======== PROVIDED INFORMATION

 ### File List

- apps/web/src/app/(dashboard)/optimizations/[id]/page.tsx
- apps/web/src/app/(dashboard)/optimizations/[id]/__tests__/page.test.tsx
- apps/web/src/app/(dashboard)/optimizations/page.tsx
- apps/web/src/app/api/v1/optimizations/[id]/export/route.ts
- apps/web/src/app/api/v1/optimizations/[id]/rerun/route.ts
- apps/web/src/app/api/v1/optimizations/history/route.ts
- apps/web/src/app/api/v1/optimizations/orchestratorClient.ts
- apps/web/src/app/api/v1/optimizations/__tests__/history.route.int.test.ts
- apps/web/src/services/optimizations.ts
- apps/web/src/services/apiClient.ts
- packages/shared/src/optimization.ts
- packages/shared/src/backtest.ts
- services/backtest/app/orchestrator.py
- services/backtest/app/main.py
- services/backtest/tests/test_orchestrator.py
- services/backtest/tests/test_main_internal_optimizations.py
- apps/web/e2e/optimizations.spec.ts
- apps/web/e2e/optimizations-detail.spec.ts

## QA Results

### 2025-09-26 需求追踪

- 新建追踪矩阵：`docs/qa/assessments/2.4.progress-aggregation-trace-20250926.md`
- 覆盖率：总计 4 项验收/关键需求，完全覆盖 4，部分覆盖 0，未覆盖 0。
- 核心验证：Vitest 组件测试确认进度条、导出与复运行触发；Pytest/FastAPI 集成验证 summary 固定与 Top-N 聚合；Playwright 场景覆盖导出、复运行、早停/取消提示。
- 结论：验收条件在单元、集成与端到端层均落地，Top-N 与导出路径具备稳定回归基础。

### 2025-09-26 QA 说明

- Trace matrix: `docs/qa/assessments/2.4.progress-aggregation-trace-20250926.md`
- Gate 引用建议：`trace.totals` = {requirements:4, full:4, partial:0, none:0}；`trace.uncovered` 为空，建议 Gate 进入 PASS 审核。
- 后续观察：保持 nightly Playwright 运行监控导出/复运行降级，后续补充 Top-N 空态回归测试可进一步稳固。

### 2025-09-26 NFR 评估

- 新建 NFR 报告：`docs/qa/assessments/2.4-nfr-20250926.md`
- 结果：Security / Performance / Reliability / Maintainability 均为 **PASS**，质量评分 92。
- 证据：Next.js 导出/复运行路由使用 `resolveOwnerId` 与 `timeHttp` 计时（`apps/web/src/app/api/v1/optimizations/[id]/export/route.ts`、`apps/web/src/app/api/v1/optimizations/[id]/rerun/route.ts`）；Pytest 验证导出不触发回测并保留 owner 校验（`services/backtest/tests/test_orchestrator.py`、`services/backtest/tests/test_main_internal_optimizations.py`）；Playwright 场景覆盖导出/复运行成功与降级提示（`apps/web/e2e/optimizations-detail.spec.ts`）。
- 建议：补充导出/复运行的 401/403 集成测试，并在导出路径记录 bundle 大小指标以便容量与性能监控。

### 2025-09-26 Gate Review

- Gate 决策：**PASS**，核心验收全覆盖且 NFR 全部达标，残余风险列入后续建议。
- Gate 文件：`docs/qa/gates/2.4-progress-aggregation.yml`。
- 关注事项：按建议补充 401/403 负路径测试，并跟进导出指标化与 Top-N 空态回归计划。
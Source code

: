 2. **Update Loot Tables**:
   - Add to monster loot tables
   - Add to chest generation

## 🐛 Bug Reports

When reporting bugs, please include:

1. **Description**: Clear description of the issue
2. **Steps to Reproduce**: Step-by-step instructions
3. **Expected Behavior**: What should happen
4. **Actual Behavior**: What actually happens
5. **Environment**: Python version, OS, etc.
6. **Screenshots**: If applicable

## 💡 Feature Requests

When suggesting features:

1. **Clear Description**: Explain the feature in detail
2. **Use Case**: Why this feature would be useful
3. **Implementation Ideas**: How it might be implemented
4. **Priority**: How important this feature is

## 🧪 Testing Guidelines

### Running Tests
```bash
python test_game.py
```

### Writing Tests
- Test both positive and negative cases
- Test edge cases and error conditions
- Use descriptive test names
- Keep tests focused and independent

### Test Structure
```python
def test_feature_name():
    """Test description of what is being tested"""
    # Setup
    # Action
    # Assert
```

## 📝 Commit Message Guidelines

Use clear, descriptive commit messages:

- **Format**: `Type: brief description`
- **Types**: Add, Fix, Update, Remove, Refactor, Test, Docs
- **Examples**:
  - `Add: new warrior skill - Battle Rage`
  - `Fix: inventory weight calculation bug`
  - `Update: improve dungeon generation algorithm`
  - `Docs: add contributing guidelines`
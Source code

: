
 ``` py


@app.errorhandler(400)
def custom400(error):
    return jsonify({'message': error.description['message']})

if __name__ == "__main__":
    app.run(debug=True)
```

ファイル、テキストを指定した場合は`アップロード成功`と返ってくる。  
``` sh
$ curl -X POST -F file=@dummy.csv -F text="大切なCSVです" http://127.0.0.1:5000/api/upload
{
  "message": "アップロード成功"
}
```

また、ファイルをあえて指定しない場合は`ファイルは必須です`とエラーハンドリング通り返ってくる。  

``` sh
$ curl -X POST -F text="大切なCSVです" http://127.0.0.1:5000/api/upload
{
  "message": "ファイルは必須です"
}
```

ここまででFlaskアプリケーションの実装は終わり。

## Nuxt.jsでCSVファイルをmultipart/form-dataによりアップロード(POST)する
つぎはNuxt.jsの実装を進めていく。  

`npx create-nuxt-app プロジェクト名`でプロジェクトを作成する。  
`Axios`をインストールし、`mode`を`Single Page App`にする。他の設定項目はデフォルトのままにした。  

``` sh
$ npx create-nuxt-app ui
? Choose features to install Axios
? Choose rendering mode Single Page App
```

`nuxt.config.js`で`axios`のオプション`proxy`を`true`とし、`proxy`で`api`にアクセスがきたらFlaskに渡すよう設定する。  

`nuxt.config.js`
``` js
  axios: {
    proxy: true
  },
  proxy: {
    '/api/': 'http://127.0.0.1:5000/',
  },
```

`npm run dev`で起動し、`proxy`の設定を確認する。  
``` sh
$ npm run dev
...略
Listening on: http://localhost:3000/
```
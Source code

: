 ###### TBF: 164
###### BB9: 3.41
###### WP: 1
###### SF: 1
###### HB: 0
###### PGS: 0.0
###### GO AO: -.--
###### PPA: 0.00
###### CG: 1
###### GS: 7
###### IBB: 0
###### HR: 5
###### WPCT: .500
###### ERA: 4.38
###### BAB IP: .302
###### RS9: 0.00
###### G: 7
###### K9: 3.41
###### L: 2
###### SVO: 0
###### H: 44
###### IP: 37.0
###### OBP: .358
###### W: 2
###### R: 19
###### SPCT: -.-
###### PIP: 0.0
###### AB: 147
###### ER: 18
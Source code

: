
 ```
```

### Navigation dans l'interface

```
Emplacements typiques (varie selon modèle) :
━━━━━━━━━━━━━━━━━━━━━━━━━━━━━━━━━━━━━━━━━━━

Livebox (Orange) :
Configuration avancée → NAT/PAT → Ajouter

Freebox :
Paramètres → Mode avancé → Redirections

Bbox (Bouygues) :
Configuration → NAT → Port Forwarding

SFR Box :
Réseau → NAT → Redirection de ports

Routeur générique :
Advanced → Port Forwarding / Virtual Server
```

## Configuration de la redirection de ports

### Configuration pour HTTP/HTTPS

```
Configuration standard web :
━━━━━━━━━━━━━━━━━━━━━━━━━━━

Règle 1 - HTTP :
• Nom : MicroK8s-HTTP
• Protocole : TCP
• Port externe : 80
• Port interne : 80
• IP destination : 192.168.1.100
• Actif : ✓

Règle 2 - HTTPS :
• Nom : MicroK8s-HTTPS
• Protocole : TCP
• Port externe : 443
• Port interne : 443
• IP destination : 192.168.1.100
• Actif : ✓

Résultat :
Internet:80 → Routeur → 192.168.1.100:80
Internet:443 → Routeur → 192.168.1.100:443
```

================

WORK TO BE COMPLETED: Above are the records; copy exactly the lines from the line with "3. **Implementation Ideas**: How" through the line with "- Test edge cases and error conditions", both included.

EXERCISE OUTPUT:
3. **Implementation Ideas**: How it might be implemented
4. **Priority**: How important this feature is

## 🧪 Testing Guidelines

### Running Tests
```bash
python test_game.py
```

### Writing Tests
- Test both positive and negative cases
- Test edge cases and error conditions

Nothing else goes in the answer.